I'll join the choir here.
The Playbooks panel absolutely must only show when Playbooks are actually available. I get that Atlassian wants to display their cool new feature, but it's not doing anything good when it's just there, empty, and in the way.
We want to use it but as mentioned by @Michael Bachmann there won't be Playbooks for every issue type/request type.
We also won't have Playbooks available for everything from day one.
So this large panel is just going to be in the way and annoy 95% of our JSM users. It becomes just another thing to live with and there are many of those already.

So here is what's going to happen, if we turn on the Playbooks feature as it is right now.
People are going to come and ask us why the panel is there when there are no Playbooks in it.
We'll have to respond that "Because Atlassian would rather push it in your face than let it be hidden when empty", or something along those lines.
That will only make Atlassian look bad.

Here is what I would rather have happen.
We introduce our users and project admins to the Playbook feature.
Someone tentatively asks "then what when there are no Playbooks? We won't need any" I can answer "Ah, don't worry. It won't show if there aren't any Playbooks to show".
That would make Atlassian look like they had though it properly through.

Don't get me wrong.
I like the feature, it's really cool, but it's not quite ready for use. Not for us at least.

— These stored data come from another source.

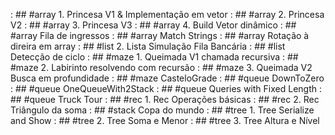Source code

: [](base/000/Readme.md) : ## #array 1. Princesa V1 & Implementação em vetor
[](base/001/Readme.md) : ## #array 2. Princesa V2
[](base/002/Readme.md) : ## #array 3. Princesa V3
[](base/016/Readme.md) : ## #array 4. Build Vetor dinâmico
[](base/052/Readme.md) : ## #array Fila de ingressos
[](base/050/Readme.md) : ## #array Match Strings
[](base/060/Readme.md) : ## #array Rotação à direira em array
[](base/024/Readme.md) : ## #list 2. Lista Simulação Fila Bancária
[](base/049/Readme.md) : ## #list Detecção de ciclo
[](base/003/Readme.md) : ## #maze 1. Queimada V1 chamada recursiva
[](base/008/Readme.md) : ## #maze 2. Labirinto resolvendo com recursão
[](base/007/Readme.md) : ## #maze 3. Queimada V2 Busca em profundidade
[](base/009/Readme.md) : ## #maze CasteloGrade
[](base/010/Readme.md) : ## #queue DownToZero
[](base/006/Readme.md) : ## #queue OneQueueWith2Stack
[](base/012/Readme.md) : ## #queue Queries with Fixed Length
[](base/011/Readme.md) : ## #queue Truck Tour
[](base/005/Readme.md) : ## #rec 1. Rec Operações básicas
[](base/004/Readme.md) : ## #rec 2. Rec Triângulo da soma
[](base/051/Readme.md) : ## #stack Copa do mundo
[](base/044/Readme.md) : ## #tree 1. Tree Serialize and Show
[](base/046/Readme.md) : ## #tree 2. Tree Soma e Menor
[](base/045/Readme.md) : ## #tree 3. Tree Altura e Nível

Other feedback for things that could come in future iterations:

It would be very cool if we could branch steps. Maybe even make those branches dependent on Custom Field values.
It would be very cool if we could use custom fields for the Playbook scope (Show playbook for).
It would be very cool if a playbook could be re-run on the same request.

Like 2 people like this
Makarand Gomashe
Atlassian Team
Atlassian Team members are employees working across the company in a wide variety of roles.
March 27, 2025 edited

Thanks @Michael Bachmann @Matthew Challenger @Rune Rasmussen and everyone for the feedback. We are actively exploring all of the key problems mentioned above and we should have an update soon!

Also, as we plan our set of features for Playbooks, my team would love to chat over a call, can you please book some time based on your availability using this link: https://calendly.com/makarandgomashe/playbooks-in-jsm

Wolfgang L
I'm New Here
I'm New Here
Those new to the Atlassian Community have posted less than three times. Give them a warm welcome!
March 28, 2025

Hi Atlassian, 

Great idea, on top of what others said (hide by default, rerun steps) I would like to make two feature requests, that would help us transition away from our custom solution.

1. Just like for forms, for some playbooks it might be a great to have a 'make public' option. Or even have some playbooks be public by default. Read only would already be a great way to display the requests progress towards customers.

2. Integrations. I'd love to see some workflow post function/validator interacting with playbooks. Also I was not able to get the playbook data via API (no system field, and no issue property). That would help make more custom integration possible. Also custom reporting. I understand that this point is something you'll have to wait for everything else is more settled. But just to keep in mind.